Die Geschichte Otterstadts

1400

Dorf- und Gerichtsverfassung, Gemeindewappen und -siegel

Das Speyerer Stift St. Guido war Grundherr und übte die (niedere) Gerichtsbarkeit aus. Es setzte den Vogt oder Faut (meist ein Stiftskanoniker mit juristischer Bildung) als Verwaltungsbeamten mit richterlicher und polizeilicher Gewalt und den Keller als Einnehmer und Verwalter der Naturalabgaben ein.

Quelle: Wikipedia
Der Schultheiß (Spätmittelalterliche Darstellung)

Daneben wurde von den Stiftsherren aus den Otterstadter Bürgern eine Dorfregierung mit dem für die Rechtswahrung und -pflege zuständigen Schultheißen an der Spitze gewählt, dem sechs Gerichtsmänner oder Schöffen zur Seite standen. Schultheiß und Schöffen, die sich jeweils seit dem frühen 15. Jahrhundert nachweisen lassen, bildeten zusammen das Dorfgericht, das einerseits Verwaltungsaufgaben, andererseits richterliche Funktionen sowohl in der niederen Gerichtsbarkeit (z. B. bei Streitigkeiten unter den Dorfeinwohnern, Vergehen und Übertretungen, Freveln etc.) als auch notarielle Akte der Freiwilligen Gerichtsbarkeit (insbesondere Testamente, Besitzwechsel, Heiratsverträge) ausübte.

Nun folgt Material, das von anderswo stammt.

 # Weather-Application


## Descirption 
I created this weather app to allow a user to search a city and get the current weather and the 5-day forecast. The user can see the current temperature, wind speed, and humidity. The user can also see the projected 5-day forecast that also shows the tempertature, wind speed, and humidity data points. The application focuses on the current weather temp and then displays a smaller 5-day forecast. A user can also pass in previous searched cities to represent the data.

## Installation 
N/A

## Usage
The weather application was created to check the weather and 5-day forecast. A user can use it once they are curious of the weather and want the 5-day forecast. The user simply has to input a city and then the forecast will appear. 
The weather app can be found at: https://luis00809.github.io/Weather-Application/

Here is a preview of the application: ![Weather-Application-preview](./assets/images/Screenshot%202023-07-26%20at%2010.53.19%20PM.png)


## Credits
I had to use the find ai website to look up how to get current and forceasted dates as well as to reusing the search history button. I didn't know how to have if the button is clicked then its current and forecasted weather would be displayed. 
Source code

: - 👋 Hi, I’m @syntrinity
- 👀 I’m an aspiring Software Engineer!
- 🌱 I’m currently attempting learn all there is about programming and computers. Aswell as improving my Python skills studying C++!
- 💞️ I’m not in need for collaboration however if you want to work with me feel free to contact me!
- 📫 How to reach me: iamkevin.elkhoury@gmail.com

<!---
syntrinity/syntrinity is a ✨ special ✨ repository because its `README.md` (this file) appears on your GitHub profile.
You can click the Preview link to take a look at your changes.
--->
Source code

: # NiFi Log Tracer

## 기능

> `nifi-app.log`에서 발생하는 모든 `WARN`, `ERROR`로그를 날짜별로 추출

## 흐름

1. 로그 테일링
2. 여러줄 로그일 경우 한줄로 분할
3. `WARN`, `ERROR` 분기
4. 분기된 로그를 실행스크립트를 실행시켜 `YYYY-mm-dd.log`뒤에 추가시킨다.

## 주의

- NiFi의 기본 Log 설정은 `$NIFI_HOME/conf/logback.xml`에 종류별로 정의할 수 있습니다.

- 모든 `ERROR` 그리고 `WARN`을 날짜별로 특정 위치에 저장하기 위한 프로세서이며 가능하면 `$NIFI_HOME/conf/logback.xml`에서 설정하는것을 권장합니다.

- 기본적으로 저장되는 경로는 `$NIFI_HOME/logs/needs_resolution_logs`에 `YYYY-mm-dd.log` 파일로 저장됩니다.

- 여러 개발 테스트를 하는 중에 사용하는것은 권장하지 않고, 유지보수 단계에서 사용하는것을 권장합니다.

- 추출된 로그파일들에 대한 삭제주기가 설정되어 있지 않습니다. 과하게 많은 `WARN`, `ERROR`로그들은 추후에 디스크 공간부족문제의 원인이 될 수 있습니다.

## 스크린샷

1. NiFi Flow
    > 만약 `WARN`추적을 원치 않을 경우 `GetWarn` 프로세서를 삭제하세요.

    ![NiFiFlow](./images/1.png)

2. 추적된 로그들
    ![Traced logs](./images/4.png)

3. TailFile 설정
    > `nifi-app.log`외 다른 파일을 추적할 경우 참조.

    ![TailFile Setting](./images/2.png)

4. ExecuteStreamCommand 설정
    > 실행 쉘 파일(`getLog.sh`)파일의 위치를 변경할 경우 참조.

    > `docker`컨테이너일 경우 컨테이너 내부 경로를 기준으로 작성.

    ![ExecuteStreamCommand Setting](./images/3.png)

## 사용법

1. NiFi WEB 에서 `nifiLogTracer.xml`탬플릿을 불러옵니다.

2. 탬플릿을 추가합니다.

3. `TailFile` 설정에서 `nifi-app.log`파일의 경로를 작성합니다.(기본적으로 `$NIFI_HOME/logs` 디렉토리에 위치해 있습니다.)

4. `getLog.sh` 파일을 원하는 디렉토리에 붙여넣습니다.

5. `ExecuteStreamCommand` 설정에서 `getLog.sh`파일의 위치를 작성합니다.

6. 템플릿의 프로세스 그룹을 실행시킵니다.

Daneben tagte mehrmals im Jahr ein sogenanntes Vollgericht im Rathaus oder im Haus des Schultheißen. An ihm nahmen von Seiten des Grundherrn der Vogt oder Faut, der Keller, oft auch einige Stiftskanoniker von St. Guido, von Seiten der Dorfgemeinde der Schultheiß, die Schöffen und die Bürger von Otterstadt, die alle hierzu verpflichtet waren, teil. Neben den gerichtlichen Aufgaben gehörte auch die Amtseinführung und Vereidigung des von den Stiftsherren gewählten Schultheißen zu den Aufgaben des Vollgerichts. Der Schultheiß leistete seinen Amtseid dem Bischof als Landesherrn und dem St. Guidostift, danach musste auch die Gemeinde ihm Gehorsam schwören. Für Strafen an Leib und Leben (die hohe Gerichtsbarkeit) war dagegen das Hochgericht des bischöflich-speyerischen Landesherrn zuständig.

Quelle: Landesarchiv Speyer
Titelblatt des Otterstadter Gerichtsbuchs (1592 bis 1684).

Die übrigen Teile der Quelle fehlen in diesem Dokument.